Anastomotic leak is a major complication of colorectal surgery associated with high morbidity and mortality [1,2]. Endoluminal vacuum-assisted therapy (EVT) is a minimally invasive method for leakage treatment. It facilitates intestinal continuity and improves the function of the neorectum, especially if started within 6 weeks [1-3].
A 58-year-old male was submitted to anterior resection of the rectum due to a T2-rectal adenocarcinoma. One week later, the patient was admitted to the ER for fever and abdominal pain. Abdominopelvic CT revealed a hydro-aerial collection (68 × 87 mm) adjacent to the rectal suture. Conservative treatment with broad-spectrum antibiotics and CT-guided percutaneous drainage was subsequently performed.

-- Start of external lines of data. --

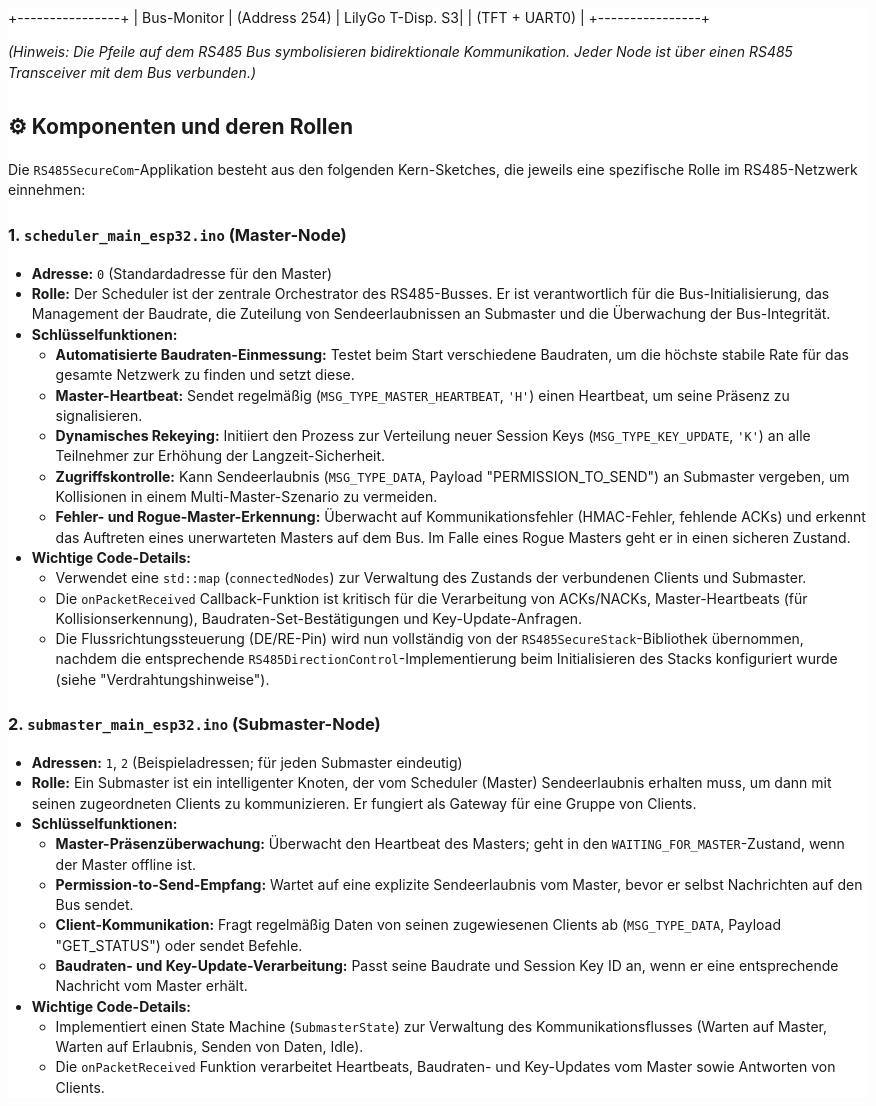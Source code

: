 +----------------+
|   Bus-Monitor  | (Address 254)
| LilyGo T-Disp. S3|
|  (TFT + UART0) |
+----------------+


*(Hinweis: Die Pfeile auf dem RS485 Bus symbolisieren bidirektionale Kommunikation. Jeder Node ist über einen RS485 Transceiver mit dem Bus verbunden.)*

## ⚙️ Komponenten und deren Rollen

Die `RS485SecureCom`-Applikation besteht aus den folgenden Kern-Sketches, die jeweils eine spezifische Rolle im RS485-Netzwerk einnehmen:

### 1. `scheduler_main_esp32.ino` (Master-Node)

* **Adresse:** `0` (Standardadresse für den Master)
* **Rolle:** Der Scheduler ist der zentrale Orchestrator des RS485-Busses. Er ist verantwortlich für die Bus-Initialisierung, das Management der Baudrate, die Zuteilung von Sendeerlaubnissen an Submaster und die Überwachung der Bus-Integrität.
* **Schlüsselfunktionen:**
    * **Automatisierte Baudraten-Einmessung:** Testet beim Start verschiedene Baudraten, um die höchste stabile Rate für das gesamte Netzwerk zu finden und setzt diese.
    * **Master-Heartbeat:** Sendet regelmäßig (`MSG_TYPE_MASTER_HEARTBEAT`, `'H'`) einen Heartbeat, um seine Präsenz zu signalisieren.
    * **Dynamisches Rekeying:** Initiiert den Prozess zur Verteilung neuer Session Keys (`MSG_TYPE_KEY_UPDATE`, `'K'`) an alle Teilnehmer zur Erhöhung der Langzeit-Sicherheit.
    * **Zugriffskontrolle:** Kann Sendeerlaubnis (`MSG_TYPE_DATA`, Payload "PERMISSION_TO_SEND") an Submaster vergeben, um Kollisionen in einem Multi-Master-Szenario zu vermeiden.
    * **Fehler- und Rogue-Master-Erkennung:** Überwacht auf Kommunikationsfehler (HMAC-Fehler, fehlende ACKs) und erkennt das Auftreten eines unerwarteten Masters auf dem Bus. Im Falle eines Rogue Masters geht er in einen sicheren Zustand.
* **Wichtige Code-Details:**
    * Verwendet eine `std::map` (`connectedNodes`) zur Verwaltung des Zustands der verbundenen Clients und Submaster.
    * Die `onPacketReceived` Callback-Funktion ist kritisch für die Verarbeitung von ACKs/NACKs, Master-Heartbeats (für Kollisionserkennung), Baudraten-Set-Bestätigungen und Key-Update-Anfragen.
    * Die Flussrichtungssteuerung (DE/RE-Pin) wird nun vollständig von der `RS485SecureStack`-Bibliothek übernommen, nachdem die entsprechende `RS485DirectionControl`-Implementierung beim Initialisieren des Stacks konfiguriert wurde (siehe "Verdrahtungshinweise").

### 2. `submaster_main_esp32.ino` (Submaster-Node)

* **Adressen:** `1`, `2` (Beispieladressen; für jeden Submaster eindeutig)
* **Rolle:** Ein Submaster ist ein intelligenter Knoten, der vom Scheduler (Master) Sendeerlaubnis erhalten muss, um dann mit seinen zugeordneten Clients zu kommunizieren. Er fungiert als Gateway für eine Gruppe von Clients.
* **Schlüsselfunktionen:**
    * **Master-Präsenzüberwachung:** Überwacht den Heartbeat des Masters; geht in den `WAITING_FOR_MASTER`-Zustand, wenn der Master offline ist.
    * **Permission-to-Send-Empfang:** Wartet auf eine explizite Sendeerlaubnis vom Master, bevor er selbst Nachrichten auf den Bus sendet.
    * **Client-Kommunikation:** Fragt regelmäßig Daten von seinen zugewiesenen Clients ab (`MSG_TYPE_DATA`, Payload "GET_STATUS") oder sendet Befehle.
    * **Baudraten- und Key-Update-Verarbeitung:** Passt seine Baudrate und Session Key ID an, wenn er eine entsprechende Nachricht vom Master erhält.
* **Wichtige Code-Details:**
    * Implementiert einen State Machine (`SubmasterState`) zur Verwaltung des Kommunikationsflusses (Warten auf Master, Warten auf Erlaubnis, Senden von Daten, Idle).
    * Die `onPacketReceived` Funktion verarbeitet Heartbeats, Baudraten- und Key-Updates vom Master sowie Antworten von Clients.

Rectosigmoidoscopy allowed the identification of the anastomotic leak reaching half of the rectal perimeter, at 2 cm from the anal verge, communicating with a 9-cm cavity containing purulent exudate and the previously placed pigtail drain (Fig. 1a). EVT with Endo-SPONGE® was attempted 4 weeks after surgery. The procedures were performed in an outpatient setting, with high-definition gastroscopes (Olympus®GIF-H180; Olympus®GIF-H185) every 48-72 h. The length and size of the abscess cavity were measured, and the Endo-SPONGE® was then cut accordingly. After the introduction of the scope into the cavity, an overtube was advanced into the deepest position. The scope was withdrawn, and the Endo-SPONGE® was inserted into the cavity using a pushing probe and subsequently connected to a vacuum suction system.
The patient was submitted to 50 exchanges over 5 months. There were no EVT-related complications. After this period, a small cavity (1 cm) with granulation tissue remained. Therefore, 4 mL of fibrin glue (FG) was applied, under endoscopic visualization (Fig. 1c). Reevaluation 1 week later confirmed technical success. Reassessment 4 weeks later confirmed the closure of the leak (Fig. 2). The patient was subsequently submitted to ileostomy closure and intestinal transit reconstruction.
Duration of EVT until complete healing is estimated to be 11-244 days [4]. In this case, the large dimension of the leakage made endoscopic resolution particularly challenging. After a multidisciplinary discussion, it was decided to preclude surgery and maintain EVT since there was a response to endoscopic treatment. Changing the sponge from its intracavitary position to an intraluminal position may have shortened therapy duration.
Additional interventions after EVT are needed in 9.1% [4]. Thus, when a residual cavity persists, complementary therapies should be considered to avoid surgery namely FG application, synthetic absorbable monofilament mesh placement, or over-the-scope clip closure [4,5]. In this case, given the size of the residual cavity, spontaneous closure might have been achieved. Nonetheless, FG sealing was attempted once it was safe and minimally invasive.
Better outcomes may be obtained when EVT is performed in patients with distal anastomotic leakage who already have a non-functioning stoma, without sepsis [4]. EVT complications occur in 13.8% and include pelvic abscess, stenosis, bleeding, complete dehiscence, ileal/urethral fistula, residual sinus, pouch dysfunction, and severe pain [1,4]. Treatment failure should be considered in case of leak increase. Preoperative radiotherapy, lack of protective stoma, development of complications, and male sex are associated with EVT failure [4]. The long duration of therapy is still a limitation. In challenging cases with suboptimal response to EVT, FG may complete leak closure.